Project
ATTACH: ATTributing heAt-related excess mortality and morbidity to Climate cHange (2021-2025)
Study Topic
Climate change is known to affect deaths and hospitalizations associated with heat exposure in Europe. Yet, despite a broad epidemiological knowledge base on the future impacts of climate change, few studies so far have formally attributed heat-related mortality and morbidity to climate change that has already occurred over the past century. ATTACH contributes to the closing of this important research gap, with a special focus on recent European heatwaves.

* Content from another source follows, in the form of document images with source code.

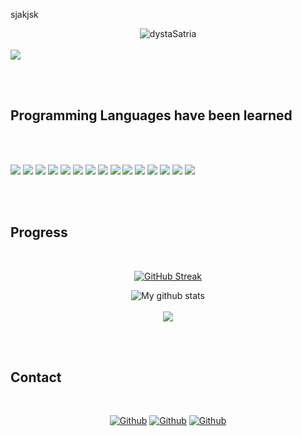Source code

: 
sjakjsk

<div align=center><img src="https://komarev.com/ghpvc/?username=dystaSatria&style=flat-square&color=000000" alt="dystaSatria" ></div>

<br>
<img src ="https://readme-typing-svg.herokuapp.com/?font=Playfair+Display&color=%23000000&size=110&center=true&vCenter=true&width=1700&height=400&lines=Welcome+!++I'm+Reza+Dysta+Satria;A+Software+Engineering+Colleger;Kırklareli+Üniversitesi"
</img>

<br><br>

## Programming Languages have been learned 
<br><br>

<p>
  <img src="https://img.shields.io/badge/Python-000000?style=for-the-badge&logo=python&logoColor=white" />
  <img src="https://img.shields.io/badge/HTML5-000000?style=for-the-badge&logo=html5&logoColor=white" />
  <img src="https://img.shields.io/badge/CSS3-000000?style=for-the-badge&logo=css3&logoColor=white" />
  <img src="https://img.shields.io/badge/JavaScript-000000?style=for-the-badge&logo=javascript&logoColor=white" />
  <img src="https://img.shields.io/badge/TypeScript-000000?style=for-the-badge&logo=typescript&logoColor=white" />
  <img src="https://img.shields.io/badge/C-000000?style=for-the-badge&logo=c&logoColor=white" />
  <img src="https://img.shields.io/badge/C%2B%2B-000000?style=for-the-badge&logo=c%2B%2B&logoColor=white" />
  <img src="https://img.shields.io/badge/C%23-000000?style=for-the-badge&logo=c-sharp&logoColor=white" />
  <img src="https://img.shields.io/badge/Java-000000?style=for-the-badge&logo=java&logoColor=white" />
  <img src="https://img.shields.io/badge/PHP-000000?style=for-the-badge&logo=php&logoColor=white" />
  <img src="https://img.shields.io/badge/Swift-000000?style=for-the-badge&logo=swift&logoColor=white" />
  <img src="https://img.shields.io/badge/Go-000000?style=for-the-badge&logo=go&logoColor=white" />
  <img src="https://img.shields.io/badge/Ruby-000000?style=for-the-badge&logo=ruby&logoColor=white" />
  <img src="https://img.shields.io/badge/json-000000?style=for-the-badge&logo=json&logoColor=white" />
  <img src="https://img.shields.io/badge/Haskell-000000?style=for-the-badge&logo=json&logoColor=white" />
</p>
<br><br>

## Progress
<br>


<div align="center">

[![GitHub Streak](https://github-readme-streak-stats.herokuapp.com?user=dystaSatria&theme=dark&mode=weekly)](https://git.io/streak-stats)


</div>

<div align="center">

  
<img align="center" src="https://github-readme-streak-stats.herokuapp.com?user=dystaSatria&theme=vue-dark&hide_border=true&date_format=M%20j%5B%2C%20Y%5D" alt="My github stats" />



</div>
<br>


<div align="center">


<img align="center" src="https://github-readme-stats.vercel.app/api/top-langs/?username=dystaSatria&layout=compact&theme=cobalt&hide_border=true" />

</div>



  




<br><br>

## Contact 
<br>

<div align=center>
  
[<img  alt="Github" src="https://img.shields.io/badge/GitHub-000000.svg?&style=for-the-badge&logo=Github&logoColor=white"/>](https://github.com/dystaSatria) 
[<img  alt="Github" src="https://img.shields.io/badge/Instagram-000000.svg?&style=for-the-badge&logo=Instagram&logoColor=white"/>](https://www.instagram.com/dyzzta/)
[<img  alt="Github" src="https://img.shields.io/badge/LinkedIn-000000.svg?&style=for-the-badge&logo=linkedIn&logoColor=white"/>](https://www.linkedin.com/in/reza-dysta-satria-9b0a431b2/)


</div>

The project makes use of death count and hospitalization statistics from major cities in Germany, and combines state-of-the-art epidemiological approaches with an innovative approach to climate impact attribution. This novel approach derives counterfactual climate data, mimicking a world without climate change, from detrended observations.
Specific objectives
- Determine heatwave-related excess mortality in 15 major German cities during the period 1993 to 2016, and quantify the contribution of past-century climate change to the estimated excess mortality. This analysis will differentiate between age groups, sex, and causes of death.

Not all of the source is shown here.